‘Thinking’ in Real Time

William Smith will use his Cal-BRAIN grant to study how the brain of a sea squirt receives and processes information

William Smith, chair of UC Santa Barbara’s Department of Molecular, Cellular and Developmental Biology (MCDB), has been awarded one of 16 inaugural Cal-BRAIN grants. The awards support the development of new technologies to revolutionize the understanding of the brain 
in health and disease by improving the ability to monitor and analyze its activity.

Smith will use the $120,000 seed funding to study the tunicate Ciona, a local sea squirt that shares similar physiology and anatomy with vertebrates. His project will simultaneously record the neural activity in all cells of this simple chordate’s nervous system.

“What I’m trying to do is watch an animal ‘think’ in real time,” Smith said. “This one-millimeter-long marine animal has an amazing nervous system with only about 170 nerve cells in the brain. Ours has a hundred billion. The idea is to observe Ciona go through the whole ‘thought’ process: receive stimuli such as light, current, gravity and touch, process it and produce an output or behavior such as navigating the ocean.”

The project will be a true team effort with contributors providing expertise in a number of areas, including transgenesis and Ciona imaging, computer vision, high-speed image capture and analysis, microfluidics and connectomics. In addition to the Smith Lab, other contributors include B.S. Manjunath, a professor in the Department of Electrical and Computer Engineering and director of the campus’s Center for Bio-image Informatics; Michael Liebling, associate professor in the Department of Electrical and Computer Engineering; and Dave Bothman, principal development engineer in the Department of Mechanical Engineering. Ian Meinertzhagen of Dalhousie University in Halifax, Nova Scotia, will also play a key role in the electron microscope portion of the project.

“Ultimately we want to understand how this works in the human brain, Smith added, but with a hundred billion cells, it’s going to be quite a while before we do that. This is similar to the human genome project, which started by sequencing a virus.
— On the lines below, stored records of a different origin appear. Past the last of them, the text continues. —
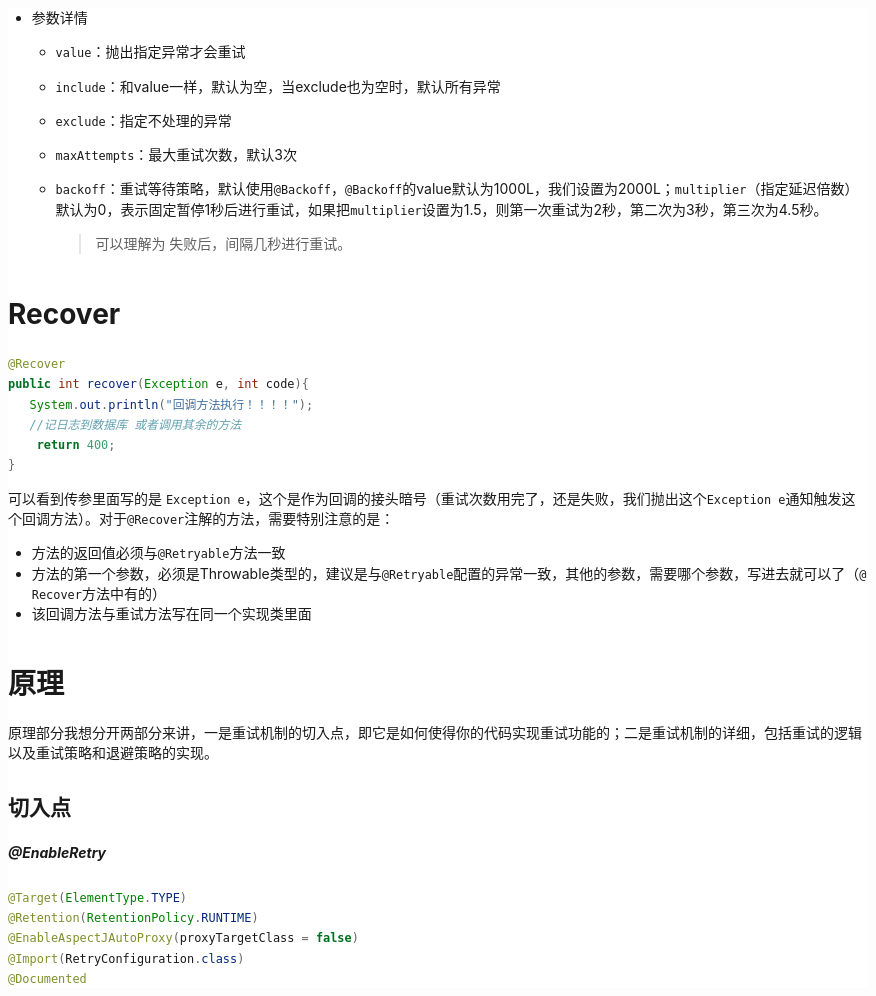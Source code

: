   
  + 参数详情

    + `value`：抛出指定异常才会重试

    + `include`：和value一样，默认为空，当exclude也为空时，默认所有异常

    + `exclude`：指定不处理的异常

    + `maxAttempts`：最大重试次数，默认3次

    + `backoff`：重试等待策略，默认使用`@Backoff`，`@Backoff`的value默认为1000L，我们设置为2000L；`multiplier`（指定延迟倍数）默认为0，表示固定暂停1秒后进行重试，如果把`multiplier`设置为1.5，则第一次重试为2秒，第二次为3秒，第三次为4.5秒。

      > 可以理解为 失败后，间隔几秒进行重试。

  

  
  
  # Recover
  
  
  
  ```java
  @Recover
  public int recover(Exception e, int code){
     System.out.println("回调方法执行！！！！");
     //记日志到数据库 或者调用其余的方法
      return 400;
  }
  ```
  
  
  
  可以看到传参里面写的是 `Exception e`，这个是作为回调的接头暗号（重试次数用完了，还是失败，我们抛出这个`Exception e`通知触发这个回调方法）。对于`@Recover`注解的方法，需要特别注意的是：
  
  - 方法的返回值必须与`@Retryable`方法一致
  - 方法的第一个参数，必须是Throwable类型的，建议是与`@Retryable`配置的异常一致，其他的参数，需要哪个参数，写进去就可以了（`@Recover`方法中有的）
  - 该回调方法与重试方法写在同一个实现类里面



# 原理

原理部分我想分开两部分来讲，一是重试机制的切入点，即它是如何使得你的代码实现重试功能的；二是重试机制的详细，包括重试的逻辑以及重试策略和退避策略的实现。

## 切入点

##### @EnableRetry

```java
@Target(ElementType.TYPE)
@Retention(RetentionPolicy.RUNTIME)
@EnableAspectJAutoProxy(proxyTargetClass = false)
@Import(RetryConfiguration.class)
@Documented
```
Like a virus, Ciona is also tiny, but it’s a first step.”

An initiative led jointly by UC San Diego and the Lawrence Berkeley National Laboratory, Cal-BRAIN is short for California Blueprint for Research to Advance Innovations in Neuroscience. Signed into law in June 2014, the program is the California complement to the federal BRAIN (Brain Research through Advancing Innovative Neurotechnologies) Initiative announced by President Barack Obama in 2013.

Scientists from all California nonprofit research institutions were eligible to apply for Cal-BRAIN grants, and 126 interdisciplinary teams submitted proposals. The funded projects will be carried out at 10 UC campuses as well as the California Institute of Technology, Stanford University and the University of Southern California. Projects cover four different aspects of the brain’s activity: electrical activity, neurochemical activity, metabolic activity and gene activity and include advances in microscopy, brain imaging, sensors based on nanotechnology and neural prosthetics.